Facilities that manufacture, prepare, propagate, compound, process, or label drugs intended for sale in the US must be registered with FDA, including listing all drugs produced or modified at these facilities. Foreign establishments must also identify a U.S. agent and importers when registering. Drug manufacturers must submit registration information for their establishments, submit listing information, and update their information before December 31st of every year.

FDA uses registration to monitor drugs after entering the market, track drug availability, assess fees, and identify unapproved drugs. Facilities are registered with FDA’s online registration system. Many companies find the new FDA registration and listing processes difficult to manage, even those which were registered in the past. Read more about registration and listing.

Labeling & Claims

Whether FDA considers a product to be a drug is based on its intended use. FDA determines an article’s intended use primarily through labeling and advertising or marketing. Information on websites selling FDA regulated products is considered labeling for FDA purposes and advertising for the Federal Trade Commission (FTC) purposes. What FDA regulation requires to appear on a drug label depends upon the regulatory classification of the drug. Specific types of drugs all have their own labeling requirements, including prescription (Rx), APIs, OTC, and homeopathic drugs. Whether a drug is topical, injectable, or oral impacts the labels. Labeling is a commonly detected flaw, and incorrect labels when importing can lead to detention, import alerts, and import refusal.

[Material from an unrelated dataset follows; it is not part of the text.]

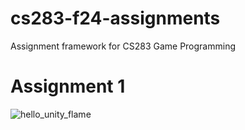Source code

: # cs283-f24-assignments
Assignment framework for CS283 Game Programming

# Assignment 1
![hello_unity_flame](https://github.com/user-attachments/assets/84c0fd0b-4894-4a57-986a-4b4f0f63ccb3)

Claims can appear on the product itself or in advertising or marketing. Drug claims imply or explicitly state that a product is beneficial for treating, mitigating, or preventing disease or otherwise affecting the structure or functions of the human body. Some examples are claims that products will restore hair growth, reduce cellulite, and or reduce or remove wrinkles. If FDA perceives something as a drug claim, a product can suddenly be considered an unapproved drug, even if the manufacturer intended it to be a supplement or cosmetic. Products that meet both the cosmetic and drug definitions are regulated as both, including creams and lotions claiming to have sun protection factor (SPF) benefits, dandruff shampoos, antiperspirants, hand sanitizers, toothpastes, mouthwashes, and others. This means they must meet both cosmetic and drug requirements.

Ensuring that products are correctly labeled and do not make inaccurate or undesired claims can make a huge difference in getting these products into the US market. Read more about labeling, or about claims.

Good Manufacturing Practices (GMPs)

As part of FDA’s requirement for Standard Operating Procedures (SOPs) and quality controls, their regulations also require that all drugs be manufactured in accordance with FDA’s Good Manufacturing Practice (GMPs) regulations. Proper manufacturing of a drug product is as important as proper drug formulation and product drug design. Failure of a manufacturer to comply with FDA’s drug GMPs renders the manufactured drugs adulterated under the Federal Food Drug and Cosmetic Act (FDCA) and FDA regulations.

FDA often seizes drugs that were manufactured out of drug GMP compliance. If FDA determines that a foreign drug manufacturer is failing to comply with FDA’s drug GMPs, the agency will place the foreign drug manufacturer on an FDA Import Alert. Future drug importations from that drug manufacturer will be subject to FDA import detentions and FDA import refusals. This results in FDA blocking and automatically detaining imported drug shipments from that drug manufacturer until the drug GMP compliance problems are solved (and documented for FDA review).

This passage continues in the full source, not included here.